Column
家づくりコラム
女性建築士のティータイムコラム|作り込みすぎない住まいを
新入学の春、お子さまの新しい生活が始まり、ご家庭では学習環境について考える機会が増える時期ですね。最近は、昔のように勉強机を購入するご家庭が減り、代わりに「どこで勉強するか」を重視される傾向がみられます。と同時にリビング学習が一般的になり、お子さまの学用品の収納場所や、ランドセルの置き場についてのご相談も増えています。

お子さまの学校生活に合わせた空間づくりを求められることが多いものの、「あまり作り込みすぎない方が良いのではないか」と私は思うのです。
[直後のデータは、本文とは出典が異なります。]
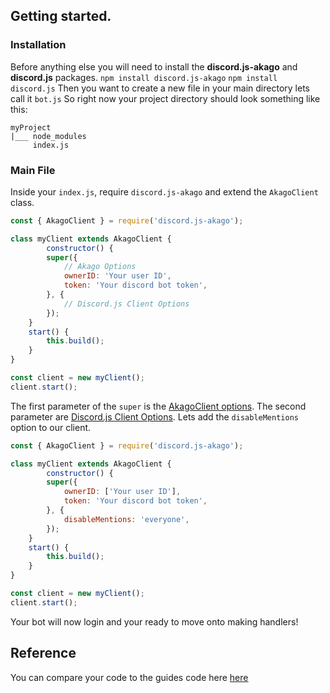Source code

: ## Getting started.
### Installation
Before anything else you will need to install the **discord.js-akago** and **discord.js** packages.
`npm install discord.js-akago`
`npm install discord.js`
Then you want to create a new file in your main directory lets call it `bot.js`
So right now your project directory should look something like this:
```
myProject
|___ node_modules
	 index.js
```
### Main File
Inside your `index.js`, require `discord.js-akago` and extend the `AkagoClient` class.
```js
const { AkagoClient } = require('discord.js-akago');

class myClient extends AkagoClient {
		constructor() {
		super({
			// Akago Options
			ownerID: 'Your user ID',
		    token: 'Your discord bot token',
		}, {
			// Discord.js Client Options
		});
	}
	start() {
		this.build();
	}
}

const client = new myClient();
client.start();
```
The first parameter of the `super` is the [AkagoClient options](https://discord-akago.github.io/#/docs/main/main/typedef/AkagosOptions).
The second parameter are [Discord.js Client Options](https://discord.js.org/#/docs/main/stable/typedef/ClientOptions).
Lets add the `disableMentions` option to our client.
```js
const { AkagoClient } = require('discord.js-akago');

class myClient extends AkagoClient {
		constructor() {
		super({
			ownerID: ['Your user ID'],
		    token: 'Your discord bot token',
		}, {
			disableMentions: 'everyone',
		});
	}
	start() {
		this.build();
	}
}

const client = new myClient();
client.start();
```
Your bot will now login and your ready to move onto making handlers!

## Reference
You can compare your code to the guides code here [here](https://github.com/discord-akago/guide/tree/main/Code%20Samples/Client%20Structure)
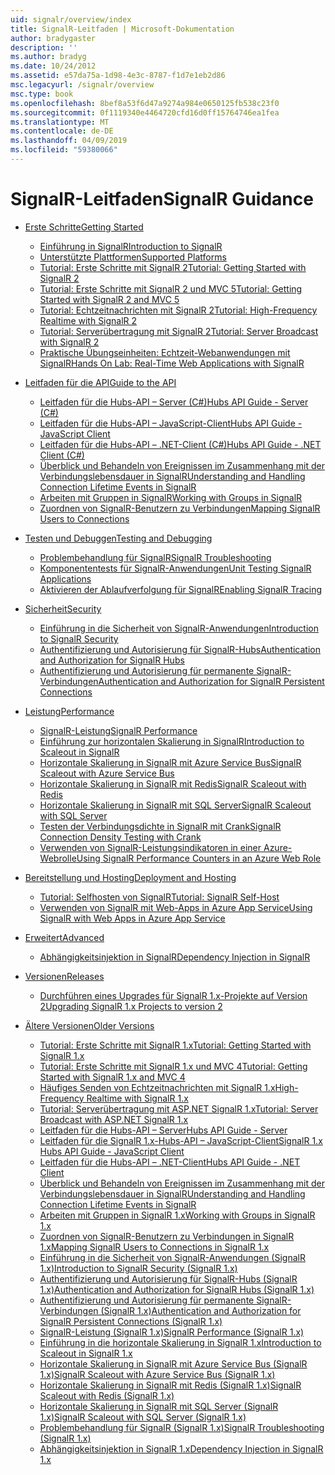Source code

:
 ```yaml
---
uid: signalr/overview/index
title: SignalR-Leitfaden | Microsoft-Dokumentation
author: bradygaster
description: ''
ms.author: bradyg
ms.date: 10/24/2012
ms.assetid: e57da75a-1d98-4e3c-8787-f1d7e1eb2d86
msc.legacyurl: /signalr/overview
msc.type: book
ms.openlocfilehash: 8bef8a53f6d47a9274a984e0650125fb538c23f0
ms.sourcegitcommit: 0f1119340e4464720cfd16d0ff15764746ea1fea
ms.translationtype: MT
ms.contentlocale: de-DE
ms.lasthandoff: 04/09/2019
ms.locfileid: "59380066"
---
```

# <a name="signalr-guidance"></a><span data-ttu-id="4d5ed-102">SignalR-Leitfaden</span><span class="sxs-lookup"><span data-stu-id="4d5ed-102">SignalR Guidance</span></span>

- [<span data-ttu-id="4d5ed-103">Erste Schritte</span><span class="sxs-lookup"><span data-stu-id="4d5ed-103">Getting Started</span></span>](getting-started/index.md)

    - [<span data-ttu-id="4d5ed-104">Einführung in SignalR</span><span class="sxs-lookup"><span data-stu-id="4d5ed-104">Introduction to SignalR</span></span>](getting-started/introduction-to-signalr.md)
    - [<span data-ttu-id="4d5ed-105">Unterstützte Plattformen</span><span class="sxs-lookup"><span data-stu-id="4d5ed-105">Supported Platforms</span></span>](getting-started/supported-platforms.md)
    - [<span data-ttu-id="4d5ed-106">Tutorial: Erste Schritte mit SignalR 2</span><span class="sxs-lookup"><span data-stu-id="4d5ed-106">Tutorial: Getting Started with SignalR 2</span></span>](getting-started/tutorial-getting-started-with-signalr.md)
    - [<span data-ttu-id="4d5ed-107">Tutorial: Erste Schritte mit SignalR 2 und MVC 5</span><span class="sxs-lookup"><span data-stu-id="4d5ed-107">Tutorial: Getting Started with SignalR 2 and MVC 5</span></span>](getting-started/tutorial-getting-started-with-signalr-and-mvc.md)
    - [<span data-ttu-id="4d5ed-108">Tutorial: Echtzeitnachrichten mit SignalR 2</span><span class="sxs-lookup"><span data-stu-id="4d5ed-108">Tutorial: High-Frequency Realtime with SignalR 2</span></span>](getting-started/tutorial-high-frequency-realtime-with-signalr.md)
    - [<span data-ttu-id="4d5ed-109">Tutorial: Serverübertragung mit SignalR 2</span><span class="sxs-lookup"><span data-stu-id="4d5ed-109">Tutorial: Server Broadcast with SignalR 2</span></span>](getting-started/tutorial-server-broadcast-with-signalr.md)
    - [<span data-ttu-id="4d5ed-110">Praktische Übungseinheiten: Echtzeit-Webanwendungen mit SignalR</span><span class="sxs-lookup"><span data-stu-id="4d5ed-110">Hands On Lab: Real-Time Web Applications with SignalR</span></span>](getting-started/real-time-web-applications-with-signalr.md)
- [<span data-ttu-id="4d5ed-111">Leitfaden für die API</span><span class="sxs-lookup"><span data-stu-id="4d5ed-111">Guide to the API</span></span>](guide-to-the-api/index.md)

    - [<span data-ttu-id="4d5ed-112">Leitfaden für die Hubs-API – Server (C#)</span><span class="sxs-lookup"><span data-stu-id="4d5ed-112">Hubs API Guide - Server (C#)</span></span>](guide-to-the-api/hubs-api-guide-server.md)
    - [<span data-ttu-id="4d5ed-113">Leitfaden für die Hubs-API – JavaScript-Client</span><span class="sxs-lookup"><span data-stu-id="4d5ed-113">Hubs API Guide - JavaScript Client</span></span>](guide-to-the-api/hubs-api-guide-javascript-client.md)
    - [<span data-ttu-id="4d5ed-114">Leitfaden für die Hubs-API – .NET-Client (C#)</span><span class="sxs-lookup"><span data-stu-id="4d5ed-114">Hubs API Guide - .NET Client (C#)</span></span>](guide-to-the-api/hubs-api-guide-net-client.md)
    - [<span data-ttu-id="4d5ed-115">Überblick und Behandeln von Ereignissen im Zusammenhang mit der Verbindungslebensdauer in SignalR</span><span class="sxs-lookup"><span data-stu-id="4d5ed-115">Understanding and Handling Connection Lifetime Events in SignalR</span></span>](guide-to-the-api/handling-connection-lifetime-events.md)
    - [<span data-ttu-id="4d5ed-116">Arbeiten mit Gruppen in SignalR</span><span class="sxs-lookup"><span data-stu-id="4d5ed-116">Working with Groups in SignalR</span></span>](guide-to-the-api/working-with-groups.md)
    - [<span data-ttu-id="4d5ed-117">Zuordnen von SignalR-Benutzern zu Verbindungen</span><span class="sxs-lookup"><span data-stu-id="4d5ed-117">Mapping SignalR Users to Connections</span></span>](guide-to-the-api/mapping-users-to-connections.md)
- [<span data-ttu-id="4d5ed-118">Testen und Debuggen</span><span class="sxs-lookup"><span data-stu-id="4d5ed-118">Testing and Debugging</span></span>](testing-and-debugging/index.md)

    - [<span data-ttu-id="4d5ed-119">Problembehandlung für SignalR</span><span class="sxs-lookup"><span data-stu-id="4d5ed-119">SignalR Troubleshooting</span></span>](testing-and-debugging/troubleshooting.md)
    - [<span data-ttu-id="4d5ed-120">Komponententests für SignalR-Anwendungen</span><span class="sxs-lookup"><span data-stu-id="4d5ed-120">Unit Testing SignalR Applications</span></span>](testing-and-debugging/unit-testing-signalr-applications.md)
    - [<span data-ttu-id="4d5ed-121">Aktivieren der Ablaufverfolgung für SignalR</span><span class="sxs-lookup"><span data-stu-id="4d5ed-121">Enabling SignalR Tracing</span></span>](testing-and-debugging/enabling-signalr-tracing.md)
- [<span data-ttu-id="4d5ed-122">Sicherheit</span><span class="sxs-lookup"><span data-stu-id="4d5ed-122">Security</span></span>](security/index.md)

    - [<span data-ttu-id="4d5ed-123">Einführung in die Sicherheit von SignalR-Anwendungen</span><span class="sxs-lookup"><span data-stu-id="4d5ed-123">Introduction to SignalR Security</span></span>](security/introduction-to-security.md)
    - [<span data-ttu-id="4d5ed-124">Authentifizierung und Autorisierung für SignalR-Hubs</span><span class="sxs-lookup"><span data-stu-id="4d5ed-124">Authentication and Authorization for SignalR Hubs</span></span>](security/hub-authorization.md)
    - [<span data-ttu-id="4d5ed-125">Authentifizierung und Autorisierung für permanente SignalR-Verbindungen</span><span class="sxs-lookup"><span data-stu-id="4d5ed-125">Authentication and Authorization for SignalR Persistent Connections</span></span>](security/persistent-connection-authorization.md)
- [<span data-ttu-id="4d5ed-126">Leistung</span><span class="sxs-lookup"><span data-stu-id="4d5ed-126">Performance</span></span>](performance/index.md)

    - [<span data-ttu-id="4d5ed-127">SignalR-Leistung</span><span class="sxs-lookup"><span data-stu-id="4d5ed-127">SignalR Performance</span></span>](performance/signalr-performance.md)
    - [<span data-ttu-id="4d5ed-128">Einführung zur horizontalen Skalierung in SignalR</span><span class="sxs-lookup"><span data-stu-id="4d5ed-128">Introduction to Scaleout in SignalR</span></span>](performance/scaleout-in-signalr.md)
    - [<span data-ttu-id="4d5ed-129">Horizontale Skalierung in SignalR mit Azure Service Bus</span><span class="sxs-lookup"><span data-stu-id="4d5ed-129">SignalR Scaleout with Azure Service Bus</span></span>](performance/scaleout-with-windows-azure-service-bus.md)
    - [<span data-ttu-id="4d5ed-130">Horizontale Skalierung in SignalR mit Redis</span><span class="sxs-lookup"><span data-stu-id="4d5ed-130">SignalR Scaleout with Redis</span></span>](performance/scaleout-with-redis.md)
    - [<span data-ttu-id="4d5ed-131">Horizontale Skalierung in SignalR mit SQL Server</span><span class="sxs-lookup"><span data-stu-id="4d5ed-131">SignalR Scaleout with SQL Server</span></span>](performance/scaleout-with-sql-server.md)
    - [<span data-ttu-id="4d5ed-132">Testen der Verbindungsdichte in SignalR mit Crank</span><span class="sxs-lookup"><span data-stu-id="4d5ed-132">SignalR Connection Density Testing with Crank</span></span>](performance/signalr-connection-density-testing-with-crank.md)
    - [<span data-ttu-id="4d5ed-133">Verwenden von SignalR-Leistungsindikatoren in einer Azure-Webrolle</span><span class="sxs-lookup"><span data-stu-id="4d5ed-133">Using SignalR Performance Counters in an Azure Web Role</span></span>](performance/using-signalr-performance-counters-in-an-azure-web-role.md)
- [<span data-ttu-id="4d5ed-134">Bereitstellung und Hosting</span><span class="sxs-lookup"><span data-stu-id="4d5ed-134">Deployment and Hosting</span></span>](deployment/index.md)

    - [<span data-ttu-id="4d5ed-135">Tutorial: Selfhosten von SignalR</span><span class="sxs-lookup"><span data-stu-id="4d5ed-135">Tutorial: SignalR Self-Host</span></span>](deployment/tutorial-signalr-self-host.md)
    - [<span data-ttu-id="4d5ed-136">Verwenden von SignalR mit Web-Apps in Azure App Service</span><span class="sxs-lookup"><span data-stu-id="4d5ed-136">Using SignalR with Web Apps in Azure App Service</span></span>](deployment/using-signalr-with-azure-web-sites.md)
- [<span data-ttu-id="4d5ed-137">Erweitert</span><span class="sxs-lookup"><span data-stu-id="4d5ed-137">Advanced</span></span>](advanced/index.md)

    - [<span data-ttu-id="4d5ed-138">Abhängigkeitsinjektion in SignalR</span><span class="sxs-lookup"><span data-stu-id="4d5ed-138">Dependency Injection in SignalR</span></span>](advanced/dependency-injection.md)
- [<span data-ttu-id="4d5ed-139">Versionen</span><span class="sxs-lookup"><span data-stu-id="4d5ed-139">Releases</span></span>](releases/index.md)

    - [<span data-ttu-id="4d5ed-140">Durchführen eines Upgrades für SignalR 1.x-Projekte auf Version 2</span><span class="sxs-lookup"><span data-stu-id="4d5ed-140">Upgrading SignalR 1.x Projects to version 2</span></span>](releases/upgrading-signalr-1x-projects-to-20.md)
- [<span data-ttu-id="4d5ed-141">Ältere Versionen</span><span class="sxs-lookup"><span data-stu-id="4d5ed-141">Older Versions</span></span>](older-versions/index.md)

    - [<span data-ttu-id="4d5ed-142">Tutorial: Erste Schritte mit SignalR 1.x</span><span class="sxs-lookup"><span data-stu-id="4d5ed-142">Tutorial: Getting Started with SignalR 1.x</span></span>](older-versions/tutorial-getting-started-with-signalr.md)
    - [<span data-ttu-id="4d5ed-143">Tutorial: Erste Schritte mit SignalR 1.x und MVC 4</span><span class="sxs-lookup"><span data-stu-id="4d5ed-143">Tutorial: Getting Started with SignalR 1.x and MVC 4</span></span>](older-versions/tutorial-getting-started-with-signalr-and-mvc-4.md)
    - [<span data-ttu-id="4d5ed-144">Häufiges Senden von Echtzeitnachrichten mit SignalR 1.x</span><span class="sxs-lookup"><span data-stu-id="4d5ed-144">High-Frequency Realtime with SignalR 1.x</span></span>](older-versions/tutorial-high-frequency-realtime-with-signalr.md)
    - [<span data-ttu-id="4d5ed-145">Tutorial: Serverübertragung mit ASP.NET SignalR 1.x</span><span class="sxs-lookup"><span data-stu-id="4d5ed-145">Tutorial: Server Broadcast with ASP.NET SignalR 1.x</span></span>](older-versions/tutorial-server-broadcast-with-aspnet-signalr.md)
    - [<span data-ttu-id="4d5ed-146">Leitfaden für die Hubs-API – Server</span><span class="sxs-lookup"><span data-stu-id="4d5ed-146">Hubs API Guide - Server</span></span>](older-versions/signalr-1x-hubs-api-guide-server.md)
    - [<span data-ttu-id="4d5ed-147">Leitfaden für die SignalR 1.x-Hubs-API – JavaScript-Client</span><span class="sxs-lookup"><span data-stu-id="4d5ed-147">SignalR 1.x Hubs API Guide - JavaScript Client</span></span>](older-versions/signalr-1x-hubs-api-guide-javascript-client.md)
    - [<span data-ttu-id="4d5ed-148">Leitfaden für die Hubs-API – .NET-Client</span><span class="sxs-lookup"><span data-stu-id="4d5ed-148">Hubs API Guide - .NET Client</span></span>](older-versions/signalr-1x-hubs-api-guide-net-client.md)
    - [<span data-ttu-id="4d5ed-149">Überblick und Behandeln von Ereignissen im Zusammenhang mit der Verbindungslebensdauer in SignalR</span><span class="sxs-lookup"><span data-stu-id="4d5ed-149">Understanding and Handling Connection Lifetime Events in SignalR</span></span>](older-versions/handling-connection-lifetime-events.md)
    - [<span data-ttu-id="4d5ed-150">Arbeiten mit Gruppen in SignalR 1.x</span><span class="sxs-lookup"><span data-stu-id="4d5ed-150">Working with Groups in SignalR 1.x</span></span>](older-versions/working-with-groups.md)
    - [<span data-ttu-id="4d5ed-151">Zuordnen von SignalR-Benutzern zu Verbindungen in SignalR 1.x</span><span class="sxs-lookup"><span data-stu-id="4d5ed-151">Mapping SignalR Users to Connections in SignalR 1.x</span></span>](older-versions/mapping-users-to-connections.md)
    - [<span data-ttu-id="4d5ed-152">Einführung in die Sicherheit von SignalR-Anwendungen (SignalR 1.x)</span><span class="sxs-lookup"><span data-stu-id="4d5ed-152">Introduction to SignalR Security (SignalR 1.x)</span></span>](older-versions/introduction-to-security.md)
    - [<span data-ttu-id="4d5ed-153">Authentifizierung und Autorisierung für SignalR-Hubs (SignalR 1.x)</span><span class="sxs-lookup"><span data-stu-id="4d5ed-153">Authentication and Authorization for SignalR Hubs (SignalR 1.x)</span></span>](older-versions/hub-authorization.md)
    - [<span data-ttu-id="4d5ed-154">Authentifizierung und Autorisierung für permanente SignalR-Verbindungen (SignalR 1.x)</span><span class="sxs-lookup"><span data-stu-id="4d5ed-154">Authentication and Authorization for SignalR Persistent Connections (SignalR 1.x)</span></span>](older-versions/persistent-connection-authorization.md)
    - [<span data-ttu-id="4d5ed-155">SignalR-Leistung (SignalR 1.x)</span><span class="sxs-lookup"><span data-stu-id="4d5ed-155">SignalR Performance (SignalR 1.x)</span></span>](older-versions/signalr-performance.md)
    - [<span data-ttu-id="4d5ed-156">Einführung in die horizontale Skalierung in SignalR 1.x</span><span class="sxs-lookup"><span data-stu-id="4d5ed-156">Introduction to Scaleout in SignalR 1.x</span></span>](older-versions/scaleout-in-signalr.md)
    - [<span data-ttu-id="4d5ed-157">Horizontale Skalierung in SignalR mit Azure Service Bus (SignalR 1.x)</span><span class="sxs-lookup"><span data-stu-id="4d5ed-157">SignalR Scaleout with Azure Service Bus (SignalR 1.x)</span></span>](older-versions/scaleout-with-windows-azure-service-bus.md)
    - [<span data-ttu-id="4d5ed-158">Horizontale Skalierung in SignalR mit Redis (SignalR 1.x)</span><span class="sxs-lookup"><span data-stu-id="4d5ed-158">SignalR Scaleout with Redis (SignalR 1.x)</span></span>](older-versions/scaleout-with-redis.md)
    - [<span data-ttu-id="4d5ed-159">Horizontale Skalierung in SignalR mit SQL Server (SignalR 1.x)</span><span class="sxs-lookup"><span data-stu-id="4d5ed-159">SignalR Scaleout with SQL Server (SignalR 1.x)</span></span>](older-versions/scaleout-with-sql-server.md)
    - [<span data-ttu-id="4d5ed-160">Problembehandlung für SignalR (SignalR 1.x)</span><span class="sxs-lookup"><span data-stu-id="4d5ed-160">SignalR Troubleshooting (SignalR 1.x)</span></span>](older-versions/troubleshooting.md)
    - [<span data-ttu-id="4d5ed-161">Abhängigkeitsinjektion in SignalR 1.x</span><span class="sxs-lookup"><span data-stu-id="4d5ed-161">Dependency Injection in SignalR 1.x</span></span>](older-versions/dependency-injection.md)
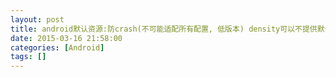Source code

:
 ```yaml
---
layout: post
title: android默认资源:防crash(不可能适配所有配置, 低版本) density可以不提供默认资源
date: 2015-03-16 21:58:00
categories: [Android]
tags: []
---
```

      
なぜならお子さまは成長し、ご家族のライフスタイルも変化するからです。
小学生の時に必要だった物が、中学生、高校生になると不要になることもありますし、ご両親もまた、お仕事への復帰や新たな趣味など、ライフステージは変わっていきます。

SNSなどの影響もあり、今はおしゃれで機能的な「作り込まれた住まい」が人気です。ただ、お子さまがいずれ独立されることを考えると、固定的な空間よりも「変化に対応できる余裕のある空間づくり」を意識した方が、長い目で見ると暮らしやすいかもしれません。
例えば、学用品の収納を兼ねた可動式の棚を採用すると、成長とともにフレキシブルに使える空間が生まれます。また、ランドセル置き場も6年間だけであることを考えれば、お子さまの生活動線の中に「一時置きスペース」を確保するだけで十分かもしれません。
住まいは、ご家族のライフスタイルの変化に寄り添いながら成長していくものです。「今」の暮らしやすさはもちろん、「未来」の柔軟性も考えながら、心地よい空間づくりをしませんか。